The high price that low-to-moderate income borrowers pay to use payday loans can undermine their financial well-being.

The maximum loan amount, finance fee, and the number of rollovers are important features of a payday loan. Theoretically, regulations should play a role in how lenders choose the features of their payday loans and, given differences in state regulations, these features should vary. This report reveals how these regulations operate in practice by examining payday loans’ maximum amounts, finance fees, and rollovers from a sample of 442 payday lenders with attention to variations between state regulations. 

Key Findings

Lenders use state regulations to anchor the features of their payday loans. Lenders use regulations to set their maximum loan amount as high as permissible, which suggests that regulations are effective at capping loan amounts.

  • In states that regulate the maximum payday loan amount, lenders consistently report loan amounts that match their states’ regulations.
  • There is wide variation within states that do not regulate the maximum amount of payday loans. For example, lenders in the state of Texas report maximum loan amounts that range from $255 to $3,000.

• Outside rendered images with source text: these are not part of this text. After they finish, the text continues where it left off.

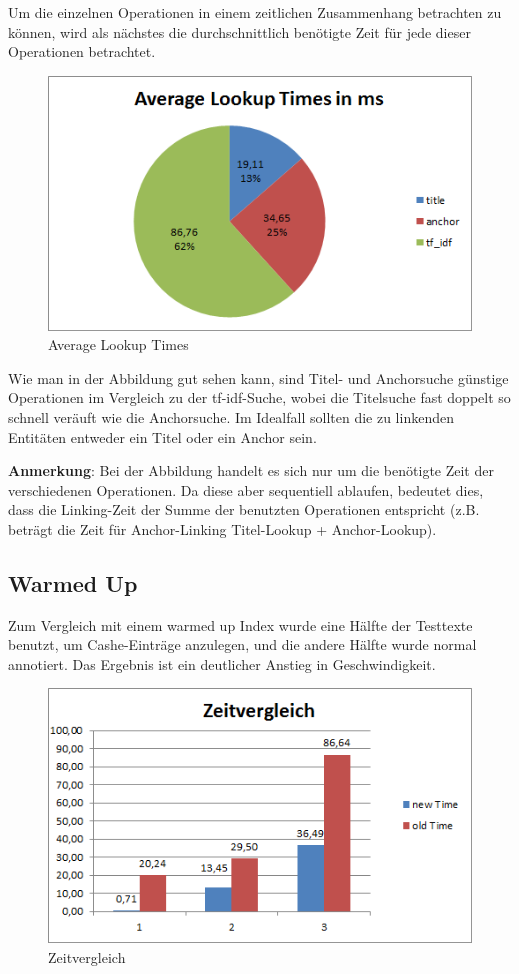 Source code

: \documentclass[11pt, a4paper, oneside]{Thesis} %
\begin{document}
Um die einzelnen Operationen in einem zeitlichen Zusammenhang betrachten zu k\"onnen, wird als n\"achstes die durchschnittlich ben\"otigte Zeit f\"ur jede dieser Operationen betrachtet. 
\begin{figure}[ht!]
\centering
\includegraphics[scale=1]{./lookupTime.png}
\caption[Average Lookup Times]{Average Lookup Times}
\end{figure}

Wie man in der Abbildung gut sehen kann, sind Titel- und Anchorsuche g\"unstige Operationen im Vergleich zu der tf-idf-Suche, wobei die Titelsuche fast doppelt so schnell ver\"auft wie die Anchorsuche. Im Idealfall sollten die zu linkenden Entit\"aten entweder ein Titel oder ein Anchor sein.

\textbf{Anmerkung}: Bei der Abbildung handelt es sich nur um die ben\"otigte Zeit der verschiedenen Operationen. Da diese aber sequentiell ablaufen, bedeutet dies, dass die Linking-Zeit der Summe der benutzten Operationen entspricht (z.B. betr\"agt die Zeit f\"ur Anchor-Linking Titel-Lookup + Anchor-Lookup).
\subsection{Warmed Up}
Zum Vergleich mit einem \grqq warmed up Index \grqq{} wurde eine H\"alfte der Testtexte benutzt, um Cashe-Eintr\"age anzulegen, und die andere H\"alfte wurde  normal annotiert. Das Ergebnis ist ein deutlicher Anstieg in Geschwindigkeit.
\begin{figure}[ht!]
\centering
\includegraphics[scale=1]{./zeitvergleich.png}
\caption[Zeitvergleich warmed vs unarmed]{Zeitvergleich}
\end{figure}
\end{document}
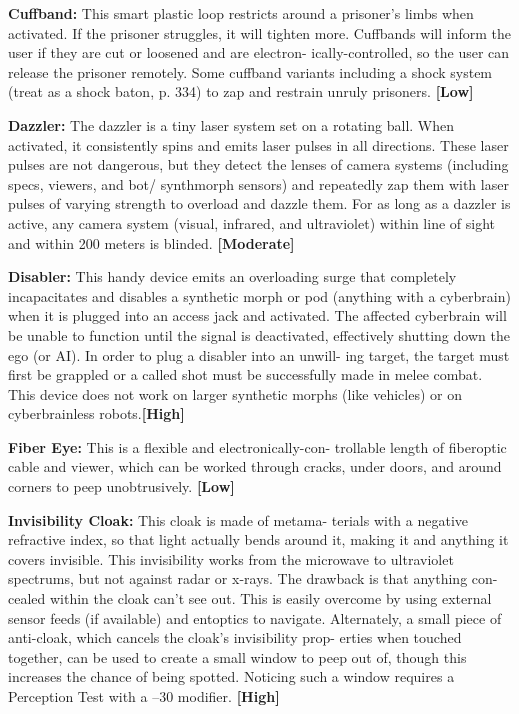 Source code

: \textbf{Cuffband:} This smart plastic loop restricts around 
a prisoner's limbs when activated. If the prisoner 
struggles, it will tighten more. Cuffbands will inform 
the user if they are cut or loosened and are electron-
ically-controlled, so the user can release the prisoner 
remotely. Some cuffband variants including a shock 
system (treat as a shock baton, p. 334) to zap and 
restrain unruly prisoners. \textbf{[Low]}

\textbf{Dazzler:} The dazzler is a tiny laser system set on 
a rotating ball. When activated, it consistently spins 
and emits laser pulses in all directions. These laser 
pulses are not dangerous, but they detect the lenses 
of camera systems (including specs, viewers, and bot/
synthmorph sensors) and repeatedly zap them with 
laser pulses of varying strength to overload and dazzle 
them. For as long as a dazzler is active, any camera 
system (visual, infrared, and ultraviolet) within line 
of sight and within 200 meters is blinded. \textbf{[Moderate]}

\textbf{Disabler:} This handy device emits an overloading 
surge that completely incapacitates and disables a 
synthetic morph or pod (anything with a cyberbrain) 
when it is plugged into an access jack and activated. 
The affected cyberbrain will be unable to function until 
the signal is deactivated, effectively shutting down the 
ego (or AI). In order to plug a disabler into an unwill-
ing target, the target must first be grappled or a called 
shot must be successfully made in melee combat. This 
device does not work on larger synthetic morphs (like 
vehicles) or on cyberbrainless robots.\textbf{[High]}

\textbf{Fiber Eye:} This is a flexible and electronically-con-
trollable length of fiberoptic cable and viewer, which 
can be worked through cracks, under doors, and 
around corners to peep unobtrusively. \textbf{[Low]}

\textbf{Invisibility Cloak:} This cloak is made of metama-
terials with a negative refractive index, so that light 
actually bends around it, making it and anything it 
covers invisible. This invisibility works from the 
microwave to ultraviolet spectrums, but not against 
radar or x-rays. The drawback is that anything con-
cealed within the cloak can't see out. This is easily 
overcome by using external sensor feeds (if available) 
and entoptics to navigate. Alternately, a small piece of 
anti-cloak, which cancels the cloak's invisibility prop-
erties when touched together, can be used to create a 
small window to peep out of, though this increases 
the chance of being spotted. Noticing such a window 
requires a Perception Test with a –30 modifier. \textbf{[High]}

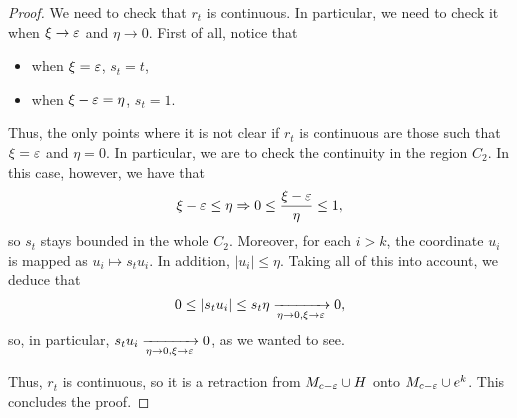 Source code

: \begin{proof}
We need to check that $r_t$ is continuous. In particular, we need to check it when $\xi \rightarrow \varepsilon$ and $\eta \rightarrow 0$. First of all, notice that

\begin{itemize}
	\item when $\xi = \varepsilon$, $s_t = t$,
	\item when $\xi - \varepsilon = \eta$, $s_t = 1$.
\end{itemize}

Thus, the only points where it is not clear if $r_t$ is continuous are those such that $\xi = \varepsilon$ and $\eta = 0$. In particular, we are to check the continuity in the region $C_2$. In this case, however, we have that
\[\xi - \varepsilon \leq \eta \Rightarrow 0 \leq \frac{\xi - \varepsilon}{\eta} \leq 1,\]
so $s_t$ stays bounded in the whole $C_2$. Moreover, for each $i > k$, the coordinate $u_i$ is mapped as $u_i \mapsto s_t u_i$. In addition, $|u_i| \leq \eta$. Taking all of this into account, we deduce that
\[0 \leq |s_tu_i| \leq s_t\eta \xrightarrow[\eta \rightarrow 0, \xi \rightarrow \varepsilon]{} 0 ,\]
so, in particular, $s_tu_i \xrightarrow[\eta \rightarrow 0, \xi \rightarrow \varepsilon]{} 0$, as we wanted to see.

Thus, $r_t$ is continuous, so it is a retraction from $M_{c-\varepsilon} \cup H$ onto $M_{c-\varepsilon} \cup e^k$. This concludes the proof.
\end{proof}
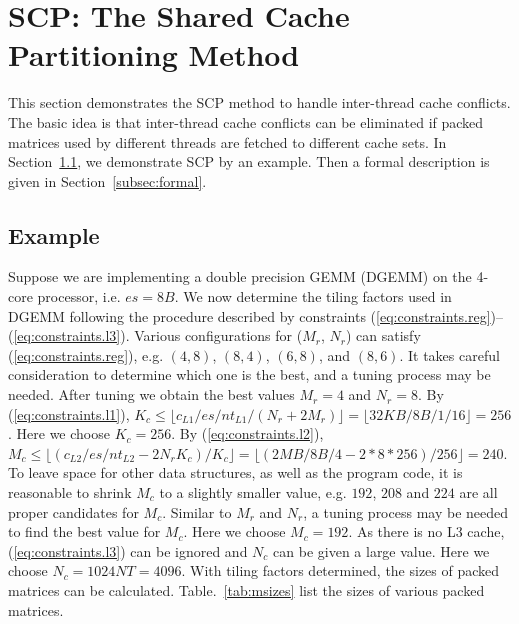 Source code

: \section{SCP: The Shared Cache Partitioning Method}\label{sec:scp}

This section demonstrates the SCP method to handle inter-thread cache conflicts.
The basic idea is that inter-thread cache conflicts can be eliminated
if packed matrices used by different threads are fetched to different cache sets.
In Section~\ref{subsec:example}, we demonstrate SCP by an example.
Then a formal description is given in Section~\ref{subsec:formal}.

\subsection{Example}\label{subsec:example}

Suppose we are implementing a double precision GEMM (DGEMM) on
the 4-core processor, i.e. $es=8B$.
We now determine the tiling factors used in DGEMM following the procedure described
by constraints (\ref{eq:constraints.reg})--(\ref{eq:constraints.l3}).
Various configurations for ($M_r$, $N_r$) can satisfy (\ref{eq:constraints.reg}),
e.g. $(4,8)$, $(8,4)$, $(6,8)$, and $(8,6)$. 
It takes careful consideration to determine which one is the best,
and a tuning process may be needed.
After tuning we obtain the best values $M_r = 4$ and $N_r = 8$.
By (\ref{eq:constraints.l1}),
$K_c \le \lfloor c_{L1}/es/nt_{L1}/(N_r + 2 M_r) \rfloor = \lfloor 32KB/8B/1/16 \rfloor = 256$.
Here we choose $K_c=256$.
By (\ref{eq:constraints.l2}),
$M_c \le \lfloor (c_{L2}/es/nt_{L2} - 2 N_r K_c )/ K_c \rfloor =
\lfloor (2MB/8B/4 - 2*8*256)/256 \rfloor = 240$.
To leave space for other data structures, as well as the program code,
it is reasonable to shrink $M_c$ to a slightly smaller value,
e.g. $192$, $208$ and $224$ are all proper candidates for $M_c$.
Similar to $M_r$ and $N_r$, a tuning process may be needed to
find the best value for $M_c$.
Here we choose $M_c = 192$.
As there is no L3 cache, (\ref{eq:constraints.l3}) can be ignored
and $N_c$ can be given a large value.
Here we choose $N_c = 1024NT = 4096$.
With tiling factors determined, the sizes of packed matrices
can be calculated. Table.~\ref{tab:msizes} list the sizes of
various packed matrices.

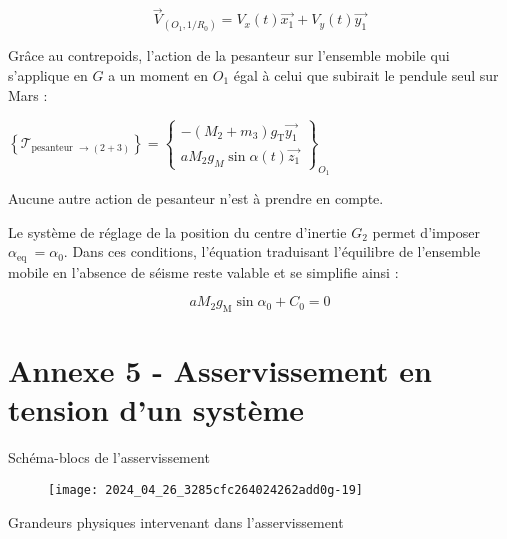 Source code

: $$
\vec{V}_{\left(O_{1}, 1 / R_{0}\right)}=V_{x}(t) \overrightarrow{x_{1}}+V_{y}(t) \overrightarrow{y_{1}}
$$

Grâce au contrepoids, l'action de la pesanteur sur l'ensemble mobile qui s'applique en $G$ a un moment en $O_{1}$ égal à celui que subirait le pendule seul sur Mars :

$\left\{\mathcal{T}_{\text {pesanteur } \rightarrow(2+3)}\right\}=\left\{\begin{array}{c}-\left(M_{2}+m_{3}\right) g_{\mathrm{T}} \overrightarrow{y_{1}} \\ a M_{2} g_{M} \sin \alpha(t) \overrightarrow{z_{1}}\end{array}\right\}_{O_{1}}$

Aucune autre action de pesanteur n'est à prendre en compte.

Le système de réglage de la position du centre d'inertie $G_{2}$ permet d'imposer $\alpha_{\text {eq }}=\alpha_{0}$. Dans ces conditions, l'équation traduisant l'équilibre de l'ensemble mobile en l'absence de séisme reste valable et se simplifie ainsi :


\begin{equation*}
a M_{2} g_{\mathrm{M}} \sin \alpha_{0}+C_{0}=0 \tag{eq.1'}
\end{equation*}


\section*{Annexe 5 - Asservissement en tension d'un système}
Schéma-blocs de l'asservissement

\begin{figure}[!h]
\centering
\texttt{[image: 2024\_04\_26\_3285cfc264024262add0g-19]}
\end{figure}

Grandeurs physiques intervenant dans l'asservissement

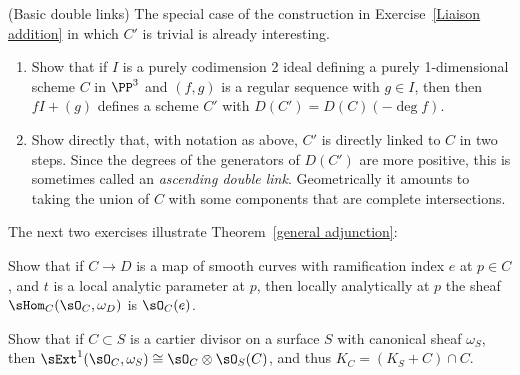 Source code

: \begin{exercise}(Basic double links)\label{Basic double links}
The special case of the construction in Exercise~\ref{Liaison addition} in which $C'$ is trivial is already interesting. 

\begin{enumerate}
 \item Show that if $I$ is a purely codimension 2 ideal
 defining a purely 1-dimensional scheme $C$ in $\PP^3$
 and $(f, g)$ is a regular sequence with $g\in I$, then
 then  $fI+(g)$ defines a scheme $C'$ with $D(C') = D(C)(-\deg f)$.

 \item Show directly that, with notation as above, $C'$ is directly linked to $C$
 in two steps.  Since the degrees of the generators of $D(C')$ are more positive, this
 is sometimes called an \emph{ascending double link}. Geometrically it amounts to taking the
 union of $C$ with some  components that are complete intersections.
 \end{enumerate}

\end{exercise}

The next two exercises illustrate Theorem~\ref{general adjunction}:

\begin{exercise}\label{codimension0}
Show that if $C\to D$ is a map of smooth curves with ramification index $e$ at $p\in C$, and $t$ is a local
analytic parameter at $p$, then 
locally analytically at $p$ the sheaf $\sHom_C(\sO_C, \omega_D)$ is $\sO_C(e)$.
\end{exercise}

\begin{exercise}\label{codimension1}
 Show that if $C\subset S$ is a cartier divisor on a surface $S$ with canonical sheaf $\omega_S$, 
 then $\sExt^1(\sO_C, \omega_S) \cong \sO_C\otimes \sO_S(C)$, and thus $K_C = (K_S+C)\cap C$.
\end{exercise}



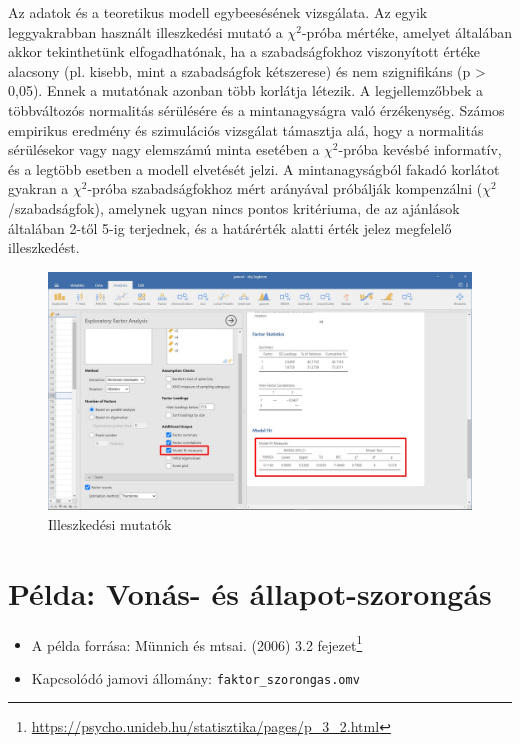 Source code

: \documentclass[
  letterpaper,
]{krantz}
\providecommand{\tightlist}{%
  \setlength{\itemsep}{0pt}\setlength{\parskip}{0pt}}\usepackage{longtable,booktabs,array}
\renewcommand{\href}[2]{#2\footnote{\url{#1}}}
\begin{document}
Az adatok és a teoretikus modell egybeesésének vizsgálata. Az egyik
leggyakrabban használt illeszkedési mutató a \(\chi^2\)-próba mértéke,
amelyet általában akkor tekinthetünk elfogadhatónak, ha a
szabadságfokhoz viszonyított értéke alacsony (pl. kisebb, mint a
szabadságfok kétszerese) és nem szignifikáns (p \textgreater{} 0,05).
Ennek a mutatónak azonban több korlátja létezik. A legjellemzőbbek a
többváltozós normalitás sérülésére és a mintanagyságra való érzékenység.
Számos empirikus eredmény és szimulációs vizsgálat támasztja alá, hogy a
normalitás sérülésekor vagy nagy elemszámú minta esetében a
\(\chi^2\)-próba kevésbé informatív, és a legtöbb esetben a modell
elvetését jelzi. A mintanagyságból fakadó korlátot gyakran a
\(\chi^2\)-próba szabadságfokhoz mért arányával próbálják kompenzálni
(\(\chi^2\)/szabadságfok), amelynek ugyan nincs pontos kritériuma, de az
ajánlások általában 2-től 5-ig terjednek, és a határérték alatti érték
jelez megfelelő illeszkedést.

\begin{figure}

{\centering \includegraphics{./images/efa_fogkrem_05.jpg}

}

\caption{Illeszkedési mutatók}

\end{figure}

\hypertarget{puxe9lda-vonuxe1s--uxe9s-uxe1llapot-szoronguxe1s}{%
\section{Példa: Vonás- és
állapot-szorongás}\label{puxe9lda-vonuxe1s--uxe9s-uxe1llapot-szoronguxe1s}}

\begin{itemize}
\tightlist
\item
  A példa forrása: Münnich és mtsai. (2006)
  \href{https://psycho.unideb.hu/statisztika/pages/p_3_2.html}{3.2
  fejezet}
\item
  Kapcsolódó jamovi állomány: \texttt{faktor\_szorongas.omv}
\end{itemize}
\end{document}

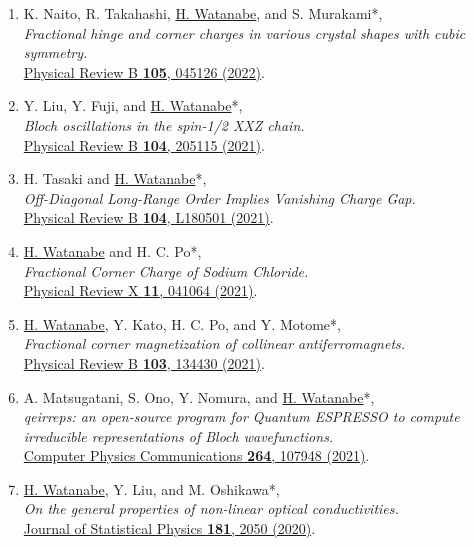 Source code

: \documentclass[letterpaper,11pt]{article}
\begin{document}
\begin{enumerate}
\item K. Naito, R. Takahashi, \underline{H. Watanabe}, and S. Murakami*, \\\emph{Fractional hinge and corner charges in various crystal shapes with cubic symmetry.}\\{\href{https://doi.org/10.1103/PhysRevB.105.045126}{Physical Review B {\bf 105}, 045126 (2022)}.}

\item Y. Liu, Y. Fuji, and \underline{H. Watanabe}*, \\\emph{Bloch oscillations in the spin-1/2 XXZ chain.}\\{\href{https://doi.org/10.1103/PhysRevB.104.205115}{Physical Review B {\bf 104}, 205115 (2021)}.}

\item H. Tasaki and \underline{H. Watanabe}*, \\\emph{Off-Diagonal Long-Range Order Implies Vanishing Charge Gap.}\\{\href{https://doi.org/10.1103/PhysRevB.104.L180501}{Physical Review B {\bf 104}, L180501 (2021)}.}

\item \underline{H. Watanabe} and H. C. Po*, \\\emph{Fractional Corner Charge of Sodium Chloride.}\\{\href{https://doi.org/10.1103/PhysRevX.11.041064}{Physical Review X {\bf 11}, 041064 (2021)}.}

\item  \underline{H. Watanabe}, Y. Kato, H. C. Po, and Y. Motome*, \\\emph{Fractional corner magnetization of collinear antiferromagnets.}\\{\href{https://doi.org/10.1103/PhysRevB.103.134430}{Physical Review B {\bf 103}, 134430 (2021)}.}

\item A. Matsugatani, S. Ono, Y. Nomura, and \underline{H. Watanabe}*, \\\emph{qeirreps: an open-source program for Quantum ESPRESSO to compute irreducible representations of Bloch wavefunctions.}\\{\href{https://doi.org/10.1016/j.cpc.2021.107948}{Computer Physics Communications {\bf 264}, 107948 (2021)}.}

\item \underline{H. Watanabe}, Y. Liu, and M. Oshikawa*, \\\emph{On the general properties of non-linear optical conductivities.}\\{\href{https://doi.org/10.1007/s10955-020-02654-5}{Journal of Statistical Physics {\bf 181}, 2050 (2020)}.}


\end{enumerate}
\end{document}
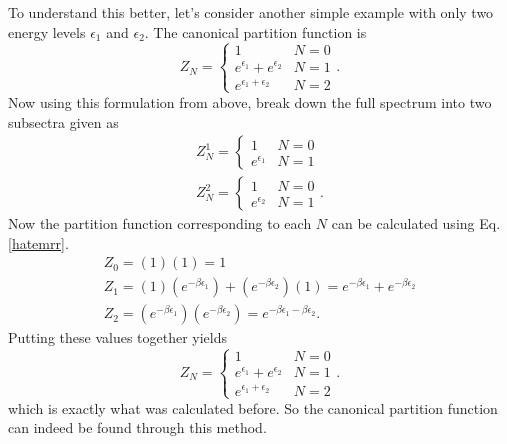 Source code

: To understand this better, let's consider another simple example with only two energy levels $\epsilon_1$ and $\epsilon_2$. The canonical partition function is 
\begin{equation}
    Z_N = \begin{cases}
    1 & N=0\\
    e^{\epsilon_1}+e^{\epsilon_2} & N=1\\
    e^{\epsilon_1+\epsilon_2} & N=2
    \end{cases}.
\end{equation}
Now using this formulation from above, break down the full spectrum into two subsectra given as 
\begin{gather}
    Z_N^1=\begin{cases}1&N=0\\e^{\epsilon_1}& N=1\end{cases}\\
    Z_N^2=\begin{cases}1&N=0\\e^{\epsilon_2}& N=1\end{cases}.
\end{gather}
Now the partition function corresponding to each $N$ can be calculated using Eq. \ref{hatemrr}.  
\begin{gather}
    Z_0= (1)(1)=1\\
    Z_1= (1)(e^{-\beta\epsilon_1})+(e^{-\beta\epsilon_2})(1)=e^{-\beta\epsilon_1}+e^{-\beta\epsilon_2}\\
    Z_2=(e^{-\beta\epsilon_1})(e^{-\beta\epsilon_2})=e^{-\beta\epsilon_1-\beta\epsilon_2}.
\end{gather}
Putting these values together yields 
\begin{equation}
    Z_N = \begin{cases}
    1 & N=0\\
    e^{\epsilon_1}+e^{\epsilon_2} & N=1\\
    e^{\epsilon_1+\epsilon_2} & N=2
    \end{cases}.
\end{equation}
which is exactly what was calculated before. So the canonical partition function can indeed be found through this method.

Payday lenders in states that do not place restrictions on interest rates have a larger variance in the amounts of interest that they charge.

  • The average cost in interest on a $100 payday loan ranges from $1 to $45; though, the average cost is $24 among states without interest rate regulations and $17 among states with regulations.
  • Finance fees in the state of Idaho, for example, range anywhere from $20 to $42 per $100 loan. In Ohio, because of loopholes in state regulations, lenders are able to charge anywhere from $1 to $35.

Payday lenders allow fewer rollovers than permissible by state regulations, suggesting lenders could be trained to not advertise rollovers to potential borrowers or that they could be moving away from this practice.

  • Of lenders in states that allow rollovers, nearly half allow five or more rollovers.
  • For example, most lenders in Missouri allow six rollovers, which is the maximum amount allowed per state regulations.